DATA FOR REVIEW.

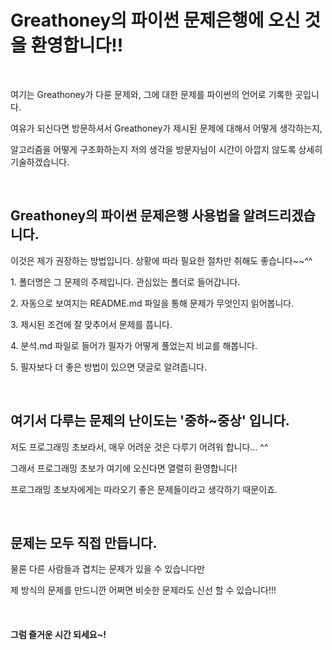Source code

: <h1>Greathoney의 파이썬 문제은행에 오신 것을 환영합니다!!</h1>
<p>&nbsp;</p>
<p>여기는 Greathoney가 다룬 문제와, 그에 대한 문제를 파이썬의 언어로 기록한 곳입니다.</p>
<p>여유가 되신다면 방문하셔서 Greathoney가 제시된 문제에 대해서 어떻게 생각하는지,</p>
<p>알고리즘을 어떻게 구조화하는지 저의 생각을 방문자님이 시간이 아깝지 않도록 상세히 기술하겠습니다.</p>
<p>&nbsp;</p>
<h2>Greathoney의 파이썬 문제은행 사용법을 알려드리겠습니다.</h2>
<p>이것은 제가 권장하는 방법입니다. 상황에 따라 필요한 절차만 취해도 좋습니다~~^^</p>
<p>1. 폴더명은 그 문제의 주제입니다. 관심있는 폴더로 들어갑니다.</p>
<p>2. 자동으로 보여지는 README.md 파일을 통해 문제가 무엇인지 읽어봅니다.</p>
<p>3. 제시된 조건에 잘 맞추어서 문제를 풉니다.</p>
<p>4. 분석.md 파일로 들어가 필자가 어떻게 풀었는지 비교를 해봅니다.</p>
<p>5. 필자보다 더 좋은 방법이 있으면 댓글로 알려줍니다.</p>
<p>&nbsp;</p>
<h2>여기서 다루는 문제의 난이도는 '중하~중상' 입니다.</h2>
<p>저도 프로그래밍 초보라서, 매우 어려운 것은 다루기 어려워 합니다... ^^</p>
<p>그래서 프로그래밍 초보가 여기에 오신다면 열렬히 환영합니다!</p>
<p>프로그래밍 초보자에게는 따라오기 좋은 문제들이라고 생각하기 때문이죠.</p>
<p>&nbsp;</p>
<h2>문제는 모두 직접 만듭니다.</h2>
<p>물론 다른 사람들과 겹치는 문제가 있을 수 있습니다만</p>
<p>제 방식의 문제를 만드니깐 어쩌면 비슷한 문제라도 신선 할 수 있습니다!!!</p>
<p>&nbsp;</p>
<h4>그럼 즐거운 시간 되세요~!</h4>
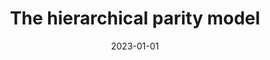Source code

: ---
title: "The hierarchical parity model"
collection: publications
permalink: /publication/2023-hierarchical
date: 2023-01-01
venue: 'Physica A: Statistical Mechanics and its Applications'
paperurl: #'/files/pdf/research/Agreement Strength.pdf'
link: 'https://doi.org/10.1016/j.physa.2023.128679'
code: #'https://doi.org/10.7910/DVN/VUY8UI'
github: 'https://github.com/gshartnett/hierarchical'
citation: 'Hartnett, Gavin S. "The hierarchical parity model." Physica A: Statistical Mechanics and its Applications 617 (2023): 128679.'
---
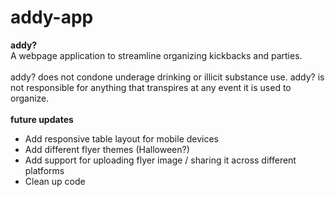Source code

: # addy-app

**addy?**
<br>
A webpage application to streamline organizing kickbacks and parties.
<br>
<br>
addy? does not condone underage drinking or illicit substance use. addy? is not responsible for anything that transpires at any event it is used to organize.
<br>
<br>
**future updates**

- Add responsive table layout for mobile devices
- Add different flyer themes (Halloween?)
- Add support for uploading flyer image / sharing it across different platforms
- Clean up code
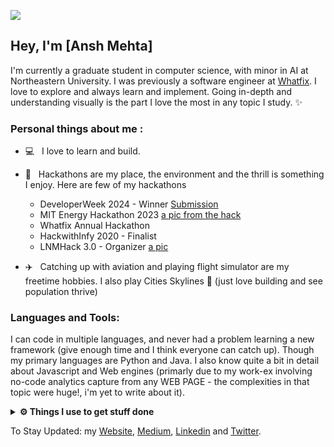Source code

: ![](https://komarev.com/ghpvc/?username=anshmehtamm)

## Hey, I'm [Ansh Mehta]

<!-- [![Website Badge](https://img.shields.io/badge/Website-3b5998?style=flat-square&logo=google-chrome&logoColor=white)](https://ansh-mehta.com/) -->

I'm currently a graduate student in computer science, with minor in AI at Northeastern University. I was previously a software engineer at [Whatfix](https://whatfix.com/). 
I love to explore and always learn and implement. Going in-depth and understanding visually is the part I love the most in any topic I study. ✨

### Personal things about me :

- 💻 &nbsp; I love to learn and build.

- 🍕 &nbsp; Hackathons are my place, the environment and the thrill is something I enjoy. Here are few of my hackathons
	- DeveloperWeek 2024 - Winner [Submission](https://devpost.com/software/newsswipe)
	- MIT Energy Hackathon 2023 [a pic from the hack](https://www.linkedin.com/feed/update/urn:li:activity:7135041556691988480/)
	- Whatfix Annual Hackathon
  	- HackwithInfy 2020 - Finalist 
  	- LNMHack 3.0 - Organizer [a pic](https://www.facebook.com/photo/?fbid=1911691092201293&set=a.218384548198631)

- ✈️ &nbsp; Catching up with aviation and playing flight simulator are my freetime hobbies. I also play Cities Skylines 🏢 (just love building and see population thrive)		  


### Languages and Tools:

I can code in multiple languages, and never had a problem learning a new framework (give enough time and I think everyone can catch up). 
Though my primary languages are Python and Java. 
I also know quite a bit in detail about Javascript and Web engines (primarly due to my work-ex involving no-code analytics capture from any WEB PAGE - the complexities in that topic were huge!, i'm yet to write about it).

<details>	
  <br />
  <summary><b>⚙️ Things I use to get stuff done</b></summary>
  	<ul>
  	    <li><b>OS:</b> MacOS Sonama</li>
	    <li><b>Laptop: </b> MacBook Pro (14-inch, M2, 2021)</li>
  	    <li><b>Browser: </b> Chrome (privacy - its okay 😶‍🌫️)</li>
	</ul>	
</details>

To Stay Updated:</b> my [Website](https://anshmehtamm.github.io), [Medium](https://medium.com/@anshmehtamm), [Linkedin](https://linkedin.com/in/anshmht) and [Twitter](https://x.com/anshm15).
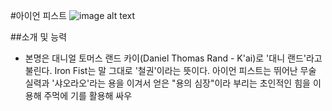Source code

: #아이언 피스트
![image alt text](https://image-proxy.namuwikiusercontent.com/r/https%3A%2F%2Fnothingbutcomics.files.wordpress.com%2F2015%2F08%2Fironfist70scostume.jpeg)

##소개 및 능력
- 본명은 대니얼 토머스 랜드 카이(Daniel Thomas Rand - K'ai)로 '대니 랜드'라고 불린다. Iron Fist는 말 그대로 '철권'이라는 뜻이다. 아이언 피스트는 뛰어난 무술 실력과 '샤오라오'라는 용을 이겨서 얻은 "용의 심장"이라 부리는 초인적인 힘을 이용해 주먹에 기를 활용해 싸우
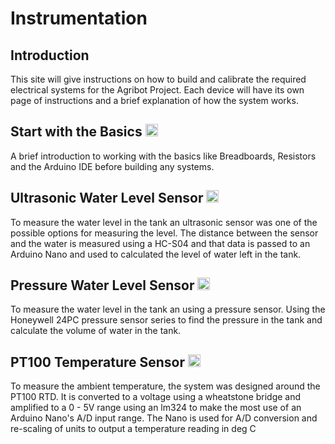 # Instrumentation

## Introduction

This site will give instructions on how to build and calibrate the required electrical systems for the Agribot Project. Each device will have its own page of instructions and a brief explanation of how the system works.

## Start with the Basics [<img src="https://external-content.duckduckgo.com/iu/?u=https%3A%2F%2Fimage.flaticon.com%2Ficons%2Fpng%2F512%2F3%2F3665.png&f=1&nofb=1" width="20px">](./basics.md)

A brief introduction to working with the basics like Breadboards, Resistors and the Arduino IDE before building any systems.

## Ultrasonic Water Level Sensor [<img src="https://external-content.duckduckgo.com/iu/?u=https%3A%2F%2Fimage.flaticon.com%2Ficons%2Fpng%2F512%2F3%2F3665.png&f=1&nofb=1" width="20px">](./ultrasonic.md)

To measure the water level in the tank an ultrasonic sensor was one of the possible options for measuring the level. The distance between the sensor and the water is measured using a HC-S04 and that data is passed to an Arduino Nano and used to calculated the level of water left in the tank.

## Pressure Water Level Sensor [<img src="https://external-content.duckduckgo.com/iu/?u=https%3A%2F%2Fimage.flaticon.com%2Ficons%2Fpng%2F512%2F3%2F3665.png&f=1&nofb=1" width="20px">](./pressure.md)

To measure the water level in the tank an using a pressure sensor. Using the Honeywell 24PC pressure sensor series to find the pressure in the tank and calculate the volume of water in the tank.

## PT100 Temperature Sensor [<img src="https://external-content.duckduckgo.com/iu/?u=https%3A%2F%2Fimage.flaticon.com%2Ficons%2Fpng%2F512%2F3%2F3665.png&f=1&nofb=1" width="20px">](./temperature.md)

To measure the ambient temperature, the system was designed around the PT100 RTD. It is converted to a voltage using a wheatstone bridge and amplified to a 0 - 5V range using an lm324 to make the most use of an Arduino Nano's A/D input range. The Nano is used for A/D conversion and re-scaling of units to output a temperature reading in deg C
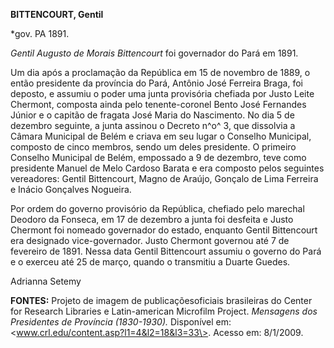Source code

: **BITTENCOURT, Gentil**

\*gov. PA 1891.

*Gentil Augusto de Morais Bittencourt* foi governador do Pará em 1891.

Um dia após a proclamação da República em 15 de novembro de 1889, o
então presidente da província do Pará, Antônio José Ferreira Braga, foi
deposto, e assumiu o poder uma junta provisória chefiada por Justo Leite
Chermont, composta ainda pelo tenente-coronel Bento José Fernandes
Júnior e o capitão de fragata José Maria do Nascimento. No dia 5 de
dezembro seguinte, a junta assinou o Decreto n^o^ 3, que dissolvia a
Câmara Municipal de Belém e criava em seu lugar o Conselho Municipal,
composto de cinco membros, sendo um deles presidente. O primeiro
Conselho Municipal de Belém, empossado a 9 de dezembro, teve como
presidente Manuel de Melo Cardoso Barata e era composto pelos seguintes
vereadores: Gentil Bittencourt, Magno de Araújo, Gonçalo de Lima
Ferreira e Inácio Gonçalves Nogueira.

Por ordem do governo provisório da República, chefiado pelo marechal
Deodoro da Fonseca, em 17 de dezembro a junta foi desfeita e Justo
Chermont foi nomeado governador do estado, enquanto Gentil Bittencourt
era designado vice-governador. Justo Chermont governou até 7 de
fevereiro de 1891. Nessa data Gentil Bittencourt assumiu o governo do
Pará e o exerceu até 25 de março, quando o transmitiu a Duarte Guedes.

Adrianna Setemy

**FONTES:** Projeto de imagem de publicaçõesoficiais brasileiras do
Center for Research Libraries e Latin-american Microfilm Project.
*Mensagens dos Presidentes de Província (1830-1930).* Disponível em:
\<www.crl.edu/content.asp?l1=4&l2=18&l3=33\>. Acesso em: 8/1/2009.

THE PROBLEM.
From the listing above, collect every line that mentions the word "assumiu".

RESPONSE.
deposto, e assumiu o poder uma junta provisória chefiada por Justo Leite
fevereiro de 1891. Nessa data Gentil Bittencourt assumiu o governo do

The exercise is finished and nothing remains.